Problem requirements ::
Find all lines below containing the string "lista" and return them.

Task input ::

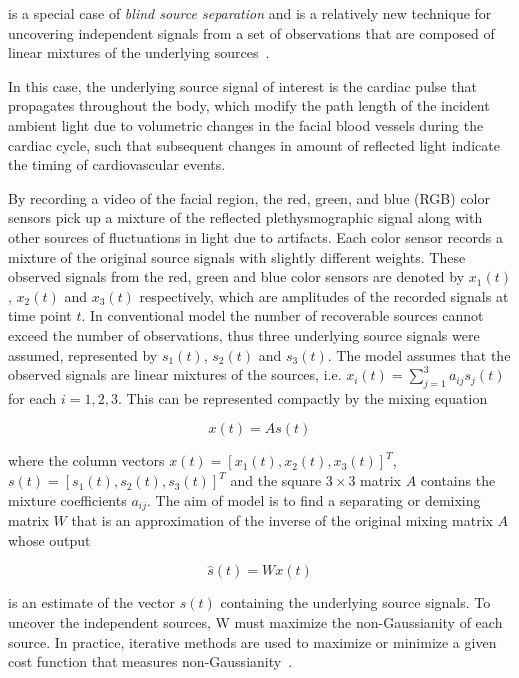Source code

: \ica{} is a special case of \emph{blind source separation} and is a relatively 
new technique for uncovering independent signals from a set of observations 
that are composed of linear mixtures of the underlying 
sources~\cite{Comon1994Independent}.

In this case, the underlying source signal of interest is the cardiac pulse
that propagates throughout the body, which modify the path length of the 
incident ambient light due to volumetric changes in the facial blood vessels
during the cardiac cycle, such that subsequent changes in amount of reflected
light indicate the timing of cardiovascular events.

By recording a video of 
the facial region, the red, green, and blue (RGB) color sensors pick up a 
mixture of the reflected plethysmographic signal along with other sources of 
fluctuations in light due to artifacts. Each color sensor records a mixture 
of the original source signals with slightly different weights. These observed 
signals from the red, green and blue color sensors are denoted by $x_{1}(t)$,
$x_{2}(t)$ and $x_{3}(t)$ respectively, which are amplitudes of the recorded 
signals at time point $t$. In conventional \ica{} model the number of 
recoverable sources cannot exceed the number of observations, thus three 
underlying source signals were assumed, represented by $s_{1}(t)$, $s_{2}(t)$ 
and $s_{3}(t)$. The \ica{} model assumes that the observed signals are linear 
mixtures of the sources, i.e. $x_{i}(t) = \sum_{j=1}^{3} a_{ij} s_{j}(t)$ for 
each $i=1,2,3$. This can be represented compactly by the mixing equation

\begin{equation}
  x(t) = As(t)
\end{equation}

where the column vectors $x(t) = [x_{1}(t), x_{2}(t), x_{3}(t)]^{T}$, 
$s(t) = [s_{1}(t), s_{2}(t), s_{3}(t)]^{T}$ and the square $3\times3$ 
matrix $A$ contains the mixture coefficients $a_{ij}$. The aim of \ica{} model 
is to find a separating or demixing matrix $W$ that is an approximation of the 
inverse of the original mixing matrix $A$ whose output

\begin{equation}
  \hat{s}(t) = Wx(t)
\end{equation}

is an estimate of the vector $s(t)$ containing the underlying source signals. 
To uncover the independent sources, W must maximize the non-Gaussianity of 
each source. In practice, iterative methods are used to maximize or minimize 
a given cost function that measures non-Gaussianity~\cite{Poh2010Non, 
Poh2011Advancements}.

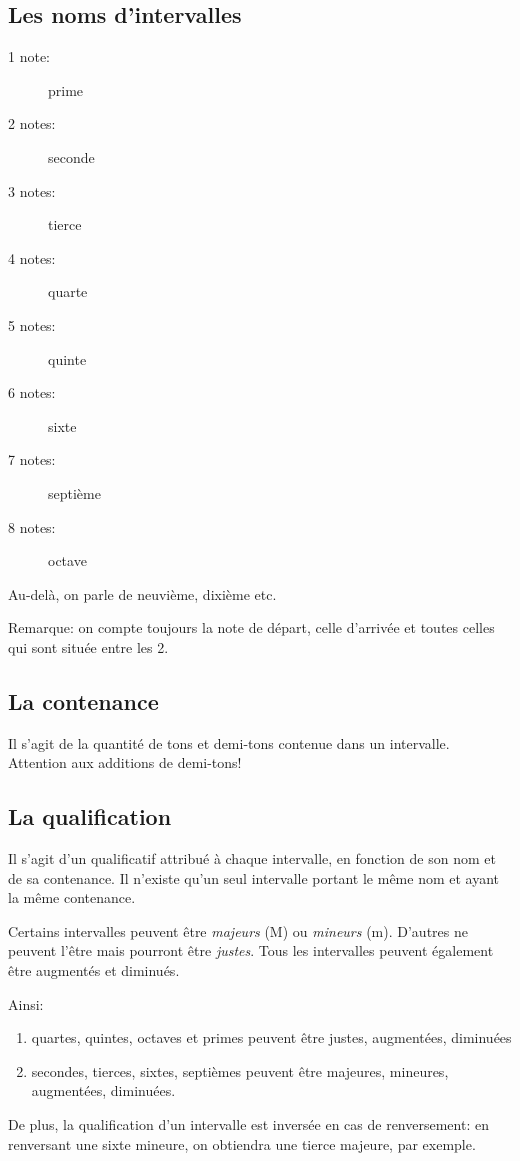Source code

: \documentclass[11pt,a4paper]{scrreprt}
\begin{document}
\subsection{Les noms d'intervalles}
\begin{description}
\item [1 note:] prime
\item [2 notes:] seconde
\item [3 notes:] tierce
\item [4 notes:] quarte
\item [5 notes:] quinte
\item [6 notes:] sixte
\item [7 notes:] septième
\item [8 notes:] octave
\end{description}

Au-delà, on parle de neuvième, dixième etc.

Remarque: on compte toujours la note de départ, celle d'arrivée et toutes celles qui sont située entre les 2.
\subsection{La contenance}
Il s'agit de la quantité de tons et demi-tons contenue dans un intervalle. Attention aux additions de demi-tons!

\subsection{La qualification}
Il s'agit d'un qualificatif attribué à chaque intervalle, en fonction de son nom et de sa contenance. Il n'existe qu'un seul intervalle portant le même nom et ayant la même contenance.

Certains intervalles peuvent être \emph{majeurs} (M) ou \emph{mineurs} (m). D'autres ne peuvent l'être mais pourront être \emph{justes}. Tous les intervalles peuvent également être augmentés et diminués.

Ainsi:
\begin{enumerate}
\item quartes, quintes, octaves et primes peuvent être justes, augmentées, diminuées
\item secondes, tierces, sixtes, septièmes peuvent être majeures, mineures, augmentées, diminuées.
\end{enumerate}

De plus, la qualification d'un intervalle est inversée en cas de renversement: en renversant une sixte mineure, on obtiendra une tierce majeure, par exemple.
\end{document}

--

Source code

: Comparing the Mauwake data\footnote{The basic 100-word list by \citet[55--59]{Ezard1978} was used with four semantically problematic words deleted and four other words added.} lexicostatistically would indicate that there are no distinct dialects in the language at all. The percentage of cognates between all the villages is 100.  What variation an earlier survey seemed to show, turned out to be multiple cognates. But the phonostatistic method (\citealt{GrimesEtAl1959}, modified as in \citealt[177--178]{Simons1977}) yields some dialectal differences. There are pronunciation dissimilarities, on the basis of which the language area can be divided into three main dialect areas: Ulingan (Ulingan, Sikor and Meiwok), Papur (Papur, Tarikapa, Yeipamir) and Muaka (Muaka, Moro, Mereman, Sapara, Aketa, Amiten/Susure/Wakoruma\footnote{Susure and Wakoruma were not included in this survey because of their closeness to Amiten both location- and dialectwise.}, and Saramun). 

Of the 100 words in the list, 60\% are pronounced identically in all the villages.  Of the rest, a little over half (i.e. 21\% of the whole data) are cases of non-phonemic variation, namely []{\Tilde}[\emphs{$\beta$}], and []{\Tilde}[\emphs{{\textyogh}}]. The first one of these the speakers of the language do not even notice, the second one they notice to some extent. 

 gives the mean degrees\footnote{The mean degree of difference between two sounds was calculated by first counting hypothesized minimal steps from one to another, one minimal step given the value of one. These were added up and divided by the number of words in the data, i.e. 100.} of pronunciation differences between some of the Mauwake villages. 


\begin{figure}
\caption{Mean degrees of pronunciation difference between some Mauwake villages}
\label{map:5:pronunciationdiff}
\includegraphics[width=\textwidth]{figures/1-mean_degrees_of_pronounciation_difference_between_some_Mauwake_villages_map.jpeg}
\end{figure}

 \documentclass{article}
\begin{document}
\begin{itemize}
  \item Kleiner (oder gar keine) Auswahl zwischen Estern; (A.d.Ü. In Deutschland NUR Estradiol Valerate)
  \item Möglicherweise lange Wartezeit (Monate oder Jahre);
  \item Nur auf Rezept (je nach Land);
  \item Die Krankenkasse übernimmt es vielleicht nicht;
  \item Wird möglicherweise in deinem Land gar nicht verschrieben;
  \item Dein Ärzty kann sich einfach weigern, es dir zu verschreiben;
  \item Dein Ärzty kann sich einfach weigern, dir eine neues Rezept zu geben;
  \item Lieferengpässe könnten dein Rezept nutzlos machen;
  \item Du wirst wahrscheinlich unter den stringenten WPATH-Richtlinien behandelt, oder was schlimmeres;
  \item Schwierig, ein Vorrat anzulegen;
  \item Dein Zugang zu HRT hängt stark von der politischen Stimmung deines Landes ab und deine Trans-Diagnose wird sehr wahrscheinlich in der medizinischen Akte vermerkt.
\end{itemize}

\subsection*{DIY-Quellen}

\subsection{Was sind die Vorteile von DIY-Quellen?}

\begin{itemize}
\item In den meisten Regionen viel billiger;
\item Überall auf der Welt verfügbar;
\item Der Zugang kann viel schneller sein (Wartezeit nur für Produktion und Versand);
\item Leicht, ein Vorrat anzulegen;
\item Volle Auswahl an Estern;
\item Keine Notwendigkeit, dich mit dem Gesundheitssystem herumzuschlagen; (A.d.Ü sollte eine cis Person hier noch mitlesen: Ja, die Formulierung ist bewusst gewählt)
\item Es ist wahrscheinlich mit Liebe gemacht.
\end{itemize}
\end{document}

--

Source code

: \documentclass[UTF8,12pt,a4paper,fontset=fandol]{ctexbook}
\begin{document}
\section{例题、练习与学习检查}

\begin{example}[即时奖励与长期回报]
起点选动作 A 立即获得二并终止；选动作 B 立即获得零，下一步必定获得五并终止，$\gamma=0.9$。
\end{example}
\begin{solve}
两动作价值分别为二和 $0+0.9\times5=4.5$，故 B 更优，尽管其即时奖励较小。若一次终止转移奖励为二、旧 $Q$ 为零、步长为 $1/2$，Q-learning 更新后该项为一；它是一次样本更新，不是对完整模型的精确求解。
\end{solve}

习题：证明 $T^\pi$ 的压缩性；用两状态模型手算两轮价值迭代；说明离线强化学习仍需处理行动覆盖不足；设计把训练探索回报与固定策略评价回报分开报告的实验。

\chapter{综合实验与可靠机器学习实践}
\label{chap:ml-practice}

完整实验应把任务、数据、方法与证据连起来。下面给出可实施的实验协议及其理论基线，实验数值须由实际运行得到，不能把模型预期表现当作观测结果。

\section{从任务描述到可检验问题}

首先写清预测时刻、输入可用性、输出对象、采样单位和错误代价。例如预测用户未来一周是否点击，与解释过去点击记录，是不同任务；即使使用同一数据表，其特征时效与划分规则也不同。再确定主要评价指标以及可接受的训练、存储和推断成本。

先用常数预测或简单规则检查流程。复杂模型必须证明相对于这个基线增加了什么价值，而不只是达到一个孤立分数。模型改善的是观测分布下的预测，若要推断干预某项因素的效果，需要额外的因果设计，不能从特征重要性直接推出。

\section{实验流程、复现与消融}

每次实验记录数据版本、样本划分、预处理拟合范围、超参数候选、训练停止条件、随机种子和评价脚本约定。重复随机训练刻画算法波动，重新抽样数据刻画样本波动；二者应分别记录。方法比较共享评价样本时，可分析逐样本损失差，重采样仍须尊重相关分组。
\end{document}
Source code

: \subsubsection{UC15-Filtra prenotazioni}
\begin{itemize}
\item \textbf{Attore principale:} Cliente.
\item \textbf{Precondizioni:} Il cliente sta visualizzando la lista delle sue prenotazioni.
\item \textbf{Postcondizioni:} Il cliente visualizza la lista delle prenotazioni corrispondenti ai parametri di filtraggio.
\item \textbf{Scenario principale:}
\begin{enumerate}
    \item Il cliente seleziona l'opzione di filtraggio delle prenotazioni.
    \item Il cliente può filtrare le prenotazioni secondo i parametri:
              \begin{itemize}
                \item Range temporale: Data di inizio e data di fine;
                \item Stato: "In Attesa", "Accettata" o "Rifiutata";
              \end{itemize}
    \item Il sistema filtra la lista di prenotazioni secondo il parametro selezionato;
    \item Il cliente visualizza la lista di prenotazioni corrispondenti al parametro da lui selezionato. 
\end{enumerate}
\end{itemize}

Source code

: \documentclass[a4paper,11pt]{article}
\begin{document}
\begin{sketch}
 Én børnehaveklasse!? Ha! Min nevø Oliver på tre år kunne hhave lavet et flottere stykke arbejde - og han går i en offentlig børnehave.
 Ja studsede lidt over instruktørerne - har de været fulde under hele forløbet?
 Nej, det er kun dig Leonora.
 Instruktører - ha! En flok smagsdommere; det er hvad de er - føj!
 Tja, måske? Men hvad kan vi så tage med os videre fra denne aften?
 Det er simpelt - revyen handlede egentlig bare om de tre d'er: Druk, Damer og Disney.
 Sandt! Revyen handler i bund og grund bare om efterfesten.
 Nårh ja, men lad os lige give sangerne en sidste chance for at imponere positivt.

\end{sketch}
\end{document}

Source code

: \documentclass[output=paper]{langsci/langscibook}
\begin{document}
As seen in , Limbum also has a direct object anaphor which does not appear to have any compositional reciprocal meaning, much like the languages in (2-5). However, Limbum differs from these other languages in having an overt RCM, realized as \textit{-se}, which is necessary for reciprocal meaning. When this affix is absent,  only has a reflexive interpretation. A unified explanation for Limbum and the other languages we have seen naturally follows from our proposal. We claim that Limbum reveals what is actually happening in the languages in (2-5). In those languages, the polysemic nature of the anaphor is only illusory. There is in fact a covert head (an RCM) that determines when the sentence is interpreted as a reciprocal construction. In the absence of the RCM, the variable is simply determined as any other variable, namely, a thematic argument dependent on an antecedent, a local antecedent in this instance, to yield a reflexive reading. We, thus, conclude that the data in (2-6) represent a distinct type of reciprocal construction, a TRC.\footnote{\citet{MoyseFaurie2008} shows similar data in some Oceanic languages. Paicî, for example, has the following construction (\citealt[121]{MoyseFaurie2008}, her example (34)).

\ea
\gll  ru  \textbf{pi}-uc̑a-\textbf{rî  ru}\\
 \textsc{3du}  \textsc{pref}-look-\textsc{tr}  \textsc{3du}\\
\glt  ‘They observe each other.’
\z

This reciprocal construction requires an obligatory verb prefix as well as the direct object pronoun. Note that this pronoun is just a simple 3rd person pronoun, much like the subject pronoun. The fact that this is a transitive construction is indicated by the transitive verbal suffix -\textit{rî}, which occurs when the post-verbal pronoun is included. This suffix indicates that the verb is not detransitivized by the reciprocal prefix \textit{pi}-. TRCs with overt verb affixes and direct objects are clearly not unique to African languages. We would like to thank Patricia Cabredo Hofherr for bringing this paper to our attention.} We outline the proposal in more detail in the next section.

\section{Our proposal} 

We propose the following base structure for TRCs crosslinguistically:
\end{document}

Reply ::
\item \textbf{Precondizioni:} Il cliente sta visualizzando la lista delle sue prenotazioni.
\item \textbf{Postcondizioni:} Il cliente visualizza la lista delle prenotazioni corrispondenti ai parametri di filtraggio.
    \item Il sistema filtra la lista di prenotazioni secondo il parametro selezionato;
    \item Il cliente visualizza la lista di prenotazioni corrispondenti al parametro da lui selezionato. 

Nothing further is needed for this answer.